Toys were strewn across the far corner of the cellar. Two electric drills lay on the floor, cords entwined. Sam laughed. He swung the torch beam in great arcs.

‘Stop that,’ said Beth sharply. ‘You’re making me dizzy.’

‘Is this cool or what?’

‘Dad will be pissed.’

‘I’m the only one who uses this stuff to make anything,’ Sam said. ‘I should be in charge down here.’

‘Making what?’ asked Beth. The idea of Sam with power tools alarmed her.

‘Whatever I like.’ He held up a hand. The torch beam settled over the back wall. ‘There’s the real damage.’

Beth swallowed. Cracks? They were chasms. Three of them, each stretching right across the wall. Each ran vertically, splitting bricks. The widest was broad enough to take her arm. ‘The house could collapse,’ she said, alarmed.

‘No chance,’ Sam scoffed. ‘Cellar walls don’t hold up the house.’

‘You’re a builder?’

‘No, I listen to Dad sometimes. When it suits me.’

The earth beyond the wall had spilled through the cracks. Beth wrinkled her nose at the smell, a mixture of damp soil and compost.

‘Graveyard dirt,’ Sam said. ‘Hemming Heights was once a cemetery. The developers forgot to move some of the bodies.’

She glared at him. ‘Seen it. Crap movie.’

Beth shivered, sniffed at the air. Something smelled wrong down here, something that made her flesh creep. She felt a strong urge to get out. ‘I’ve seen enough. Torch on the stairs.’ Surprisingly, he complied.

‘You won’t say anything to Mum?’ asked Sam. ‘Or Dad? I’ll be stuffed if he finds out I’ve been into the underworld.’

‘We have to say something. But I’ll say it was me.’

Beth climbed the stairs so quickly that she hit her head.

Beth found it difficult to sleep. She visualised the cellar and tried to recapture the strange way she had felt down there, and finally unconsciousness came.

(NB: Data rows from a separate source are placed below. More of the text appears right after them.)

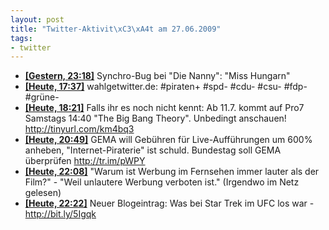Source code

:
 ```yaml
--- 
layout: post
title: "Twitter-Aktivit\xC3\xA4t am 27.06.2009"
tags: 
- twitter
---
```

<ul class="aktt_tweet_digest">
	<li><strong><a href="http://twitter.com/fabianonline/statuses/2350067846">[Gestern, 23:18]</a></strong> Synchro-Bug bei &quot;Die Nanny&quot;: &quot;Miss Hungarn&quot;</li>
	<li><strong><a href="http://twitter.com/fabianonline/statuses/2359901744">[Heute, 17:37]</a></strong> wahlgetwitter.de: #piraten+ #spd- #cdu- #csu- #fdp- #grüne-</li>
	<li><strong><a href="http://twitter.com/fabianonline/statuses/2360434320">[Heute, 18:21]</a></strong> Falls ihr es noch nicht kennt: Ab 11.7. kommt auf Pro7 Samstags 14:40 &quot;The Big Bang Theory&quot;. Unbedingt anschauen! <a href="http://tinyurl.com/km4bq3" rel="nofollow">http://tinyurl.com/km4bq3</a></li>
	<li><strong><a href="http://twitter.com/fabianonline/statuses/2362081837">[Heute, 20:49]</a></strong> GEMA will Gebühren für Live-Aufführungen um 600% anheben, &quot;Internet-Piraterie&quot; ist schuld. Bundestag soll GEMA überprüfen <a href="http://tr.im/pWPY" rel="nofollow">http://tr.im/pWPY</a></li>
	<li><strong><a href="http://twitter.com/fabianonline/statuses/2362919727">[Heute, 22:08]</a></strong> &quot;Warum ist Werbung im Fernsehen immer lauter als der Film?&quot; - &quot;Weil unlautere Werbung verboten ist.&quot; (Irgendwo im Netz gelesen)</li>
	<li><strong><a href="http://twitter.com/fabianonline/statuses/2363064780">[Heute, 22:22]</a></strong> Neuer Blogeintrag: Was bei Star Trek im UFC los war - <a href="http://bit.ly/5Igqk" rel="nofollow">http://bit.ly/5Igqk</a></li>
</ul>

She floated through dreams. The last of them, and the only one she could remember clearly, saw her alone on a snowy mountain top. A cold wind cut her clothes, stinging her hands and face. Without warning, an elegant black shape fell from a tree and stood before her. A huge penguin, with a needle-sharp orange beak and clawed feet, sleek with well-groomed black and red feathers.

‘Ah!’ it hissed. ‘You are the traveller.’

‘No,’ cried Beth. ‘A writer.’

‘Write about me, then,’ it commanded.

The bird began to squawk. Beth could not understand a word. Finally, it toppled into a crevasse.